▶ **WORK TO BE COMPLETED**
Please retype the data below line for line and leave out every picture.

▶ **RECORDS TO PROCESS**
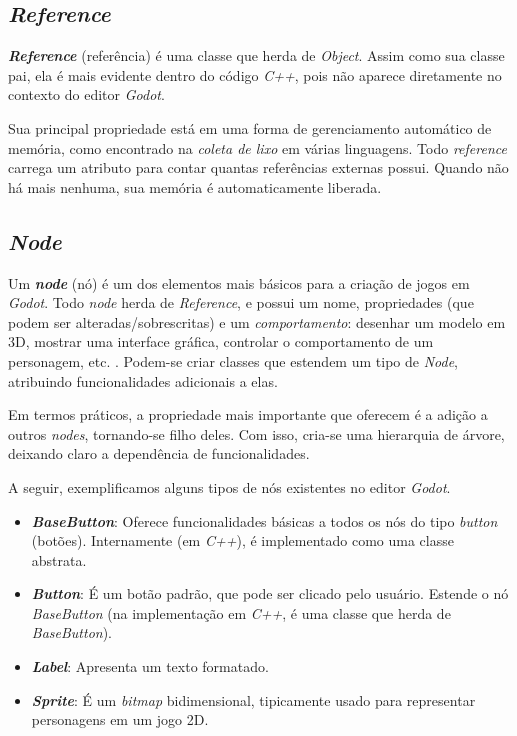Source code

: 
\subsection{\textit{Reference}}
\label{godotReference}

\textbf{\textit{Reference}} (referência) é uma classe que herda de \textit{Object}. Assim como sua classe pai, ela é mais evidente dentro do código \textit{C++}, pois não aparece diretamente no contexto do editor \textit{Godot}.

Sua principal propriedade está em uma forma de gerenciamento automático de memória, como encontrado na \textit{coleta de lixo} em várias linguagens. Todo \textit{reference} carrega um atributo para contar quantas referências externas possui. Quando não há mais nenhuma, sua memória é automaticamente liberada.


\subsection{\textit{Node}}
\label{godotNode}

Um \textbf{\textit{node}} (nó) é um dos elementos mais básicos para a criação de jogos em \textit{Godot}. Todo \textit{node} herda de \textit{Reference}, e possui um nome, propriedades (que podem ser alteradas/sobrescritas) e um \emph{comportamento}: desenhar um modelo em 3D, mostrar uma interface gráfica, controlar o comportamento de um personagem, etc. \citep{godotNode}. Podem-se criar classes que estendem um tipo de \textit{Node}, atribuindo funcionalidades adicionais a elas.

Em termos práticos, a propriedade mais importante que oferecem é a adição a outros \textit{nodes}, tornando-se filho deles. Com isso, cria-se uma hierarquia de árvore, deixando claro a dependência de funcionalidades.

A seguir, exemplificamos alguns tipos de nós existentes no editor \textit{Godot}.

\begin{itemize}
\item \textbf{\textit{BaseButton}}: Oferece funcionalidades básicas a todos os nós do tipo \textit{button} (botões). Internamente (em \textit{C++}), é implementado como uma classe abstrata.

\item \textbf{\textit{Button}}: É um botão padrão, que pode ser clicado pelo usuário. Estende o nó \textit{BaseButton} (na implementação em \textit{C++}, é uma classe que herda de \textit{BaseButton}).

\item \textbf{\textit{Label}}: Apresenta um texto formatado.

\item \textbf{\textit{Sprite}}: É um \textit{bitmap} bidimensional, tipicamente usado para representar personagens em um jogo 2D.
\end{itemize}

▶ **EXPECTED ANSWER**
Source code

: 
\subsection{\textit{Reference}}
\label{godotReference}

\textbf{\textit{Reference}} (referência) é uma classe que herda de \textit{Object}. Assim como sua classe pai, ela é mais evidente dentro do código \textit{C++}, pois não aparece diretamente no contexto do editor \textit{Godot}.

Sua principal propriedade está em uma forma de gerenciamento automático de memória, como encontrado na \textit{coleta de lixo} em várias linguagens. Todo \textit{reference} carrega um atributo para contar quantas referências externas possui. Quando não há mais nenhuma, sua memória é automaticamente liberada.


\subsection{\textit{Node}}
\label{godotNode}

Um \textbf{\textit{node}} (nó) é um dos elementos mais básicos para a criação de jogos em \textit{Godot}. Todo \textit{node} herda de \textit{Reference}, e possui um nome, propriedades (que podem ser alteradas/sobrescritas) e um \emph{comportamento}: desenhar um modelo em 3D, mostrar uma interface gráfica, controlar o comportamento de um personagem, etc. \citep{godotNode}. Podem-se criar classes que estendem um tipo de \textit{Node}, atribuindo funcionalidades adicionais a elas.

Em termos práticos, a propriedade mais importante que oferecem é a adição a outros \textit{nodes}, tornando-se filho deles. Com isso, cria-se uma hierarquia de árvore, deixando claro a dependência de funcionalidades.

A seguir, exemplificamos alguns tipos de nós existentes no editor \textit{Godot}.

\begin{itemize}
\item \textbf{\textit{BaseButton}}: Oferece funcionalidades básicas a todos os nós do tipo \textit{button} (botões). Internamente (em \textit{C++}), é implementado como uma classe abstrata.

\item \textbf{\textit{Button}}: É um botão padrão, que pode ser clicado pelo usuário. Estende o nó \textit{BaseButton} (na implementação em \textit{C++}, é uma classe que herda de \textit{BaseButton}).

\item \textbf{\textit{Label}}: Apresenta um texto formatado.

\item \textbf{\textit{Sprite}}: É um \textit{bitmap} bidimensional, tipicamente usado para representar personagens em um jogo 2D.
\end{itemize}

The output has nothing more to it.